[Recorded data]
= = = = =
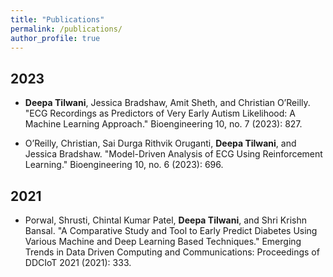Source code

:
 ```yaml
---
title: "Publications"
permalink: /publications/
author_profile: true
---
```

## 2023

* **Deepa Tilwani**, Jessica Bradshaw, Amit Sheth, and Christian O’Reilly. "ECG Recordings as Predictors of Very Early Autism Likelihood: A Machine Learning Approach." Bioengineering 10, no. 7 (2023): 827.

* O’Reilly, Christian, Sai Durga Rithvik Oruganti, **Deepa Tilwani**, and Jessica Bradshaw. "Model-Driven Analysis of ECG Using Reinforcement Learning." Bioengineering 10, no. 6 (2023): 696.

## 2021
* Porwal, Shrusti, Chintal Kumar Patel, **Deepa Tilwani**, and Shri Krishn Bansal. "A Comparative Study and Tool to Early Predict Diabetes Using Various Machine and Deep Learning Based Techniques." Emerging Trends in Data Driven Computing and Communications: Proceedings of DDCIoT 2021 (2021): 333.
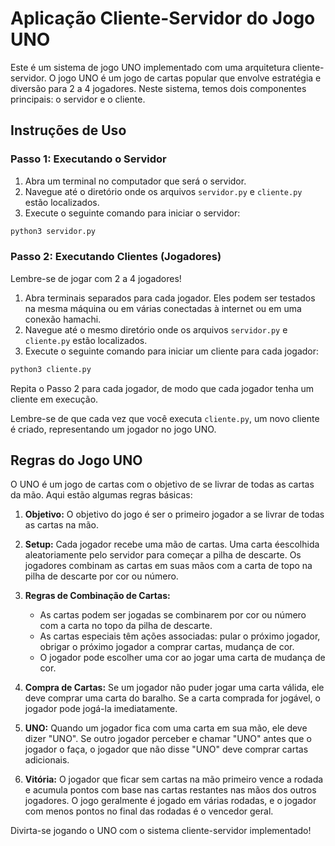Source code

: # Aplicação Cliente-Servidor do Jogo UNO

Este é um sistema de jogo UNO implementado com uma arquitetura cliente-servidor. O jogo UNO é um jogo de cartas popular que envolve estratégia e diversão para 2 a 4 jogadores. Neste sistema, temos dois componentes principais: o servidor e o cliente.

## Instruções de Uso

### Passo 1: Executando o Servidor

1. Abra um terminal no computador que será o servidor.
2. Navegue até o diretório onde os arquivos `servidor.py` e `cliente.py` estão localizados.
3. Execute o seguinte comando para iniciar o servidor:

```bash
python3 servidor.py
```

### Passo 2: Executando Clientes (Jogadores)
Lembre-se de jogar com 2 a 4 jogadores!

1. Abra terminais separados para cada jogador. Eles podem ser testados na mesma máquina ou em várias conectadas à internet ou em uma conexão hamachi.
3. Navegue até o mesmo diretório onde os arquivos `servidor.py` e `cliente.py` estão localizados.
4. Execute o seguinte comando para iniciar um cliente para cada jogador:

```bash
python3 cliente.py
```

Repita o Passo 2 para cada jogador, de modo que cada jogador tenha um cliente em execução.

Lembre-se de que cada vez que você executa `cliente.py`, um novo cliente é criado, representando um jogador no jogo UNO.

## Regras do Jogo UNO

O UNO é um jogo de cartas com o objetivo de se livrar de todas as cartas da mão. Aqui estão algumas regras básicas:

1. **Objetivo:** O objetivo do jogo é ser o primeiro jogador a se livrar de todas as cartas na mão.

2. **Setup:** Cada jogador recebe uma mão de cartas. Uma carta éescolhida aleatoriamente pelo servidor para começar a pilha de descarte. Os jogadores combinam as cartas em suas mãos com a carta de topo na pilha de descarte por cor ou número.

3. **Regras de Combinação de Cartas:**
   - As cartas podem ser jogadas se combinarem por cor ou número com a carta no topo da pilha de descarte.
   - As cartas especiais têm ações associadas: pular o próximo jogador, obrigar o próximo jogador a comprar cartas, mudança de cor.
   - O jogador pode escolher uma cor ao jogar uma carta de mudança de cor.

4. **Compra de Cartas:** Se um jogador não puder jogar uma carta válida, ele deve comprar uma carta do baralho. Se a carta comprada for jogável, o jogador pode jogá-la imediatamente.

5. **UNO:** Quando um jogador fica com uma carta em sua mão, ele deve dizer "UNO". Se outro jogador perceber e chamar "UNO" antes que o jogador o faça, o jogador que não disse "UNO" deve comprar cartas adicionais.

6. **Vitória:** O jogador que ficar sem cartas na mão primeiro vence a rodada e acumula pontos com base nas cartas restantes nas mãos dos outros jogadores. O jogo geralmente é jogado em várias rodadas, e o jogador com menos pontos no final das rodadas é o vencedor geral.


Divirta-se jogando o UNO com o sistema cliente-servidor implementado!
= = = = =
Write out word for word every line from the one containing "O UNO é um jogo de cartas com" through the last line of the data, and no other line.

▶ [Task solution]
O UNO é um jogo de cartas com o objetivo de se livrar de todas as cartas da mão. Aqui estão algumas regras básicas:

1. **Objetivo:** O objetivo do jogo é ser o primeiro jogador a se livrar de todas as cartas na mão.

2. **Setup:** Cada jogador recebe uma mão de cartas. Uma carta éescolhida aleatoriamente pelo servidor para começar a pilha de descarte. Os jogadores combinam as cartas em suas mãos com a carta de topo na pilha de descarte por cor ou número.

3. **Regras de Combinação de Cartas:**
   - As cartas podem ser jogadas se combinarem por cor ou número com a carta no topo da pilha de descarte.
   - As cartas especiais têm ações associadas: pular o próximo jogador, obrigar o próximo jogador a comprar cartas, mudança de cor.
   - O jogador pode escolher uma cor ao jogar uma carta de mudança de cor.

4. **Compra de Cartas:** Se um jogador não puder jogar uma carta válida, ele deve comprar uma carta do baralho. Se a carta comprada for jogável, o jogador pode jogá-la imediatamente.

5. **UNO:** Quando um jogador fica com uma carta em sua mão, ele deve dizer "UNO". Se outro jogador perceber e chamar "UNO" antes que o jogador o faça, o jogador que não disse "UNO" deve comprar cartas adicionais.

6. **Vitória:** O jogador que ficar sem cartas na mão primeiro vence a rodada e acumula pontos com base nas cartas restantes nas mãos dos outros jogadores. O jogo geralmente é jogado em várias rodadas, e o jogador com menos pontos no final das rodadas é o vencedor geral.


Divirta-se jogando o UNO com o sistema cliente-servidor implementado!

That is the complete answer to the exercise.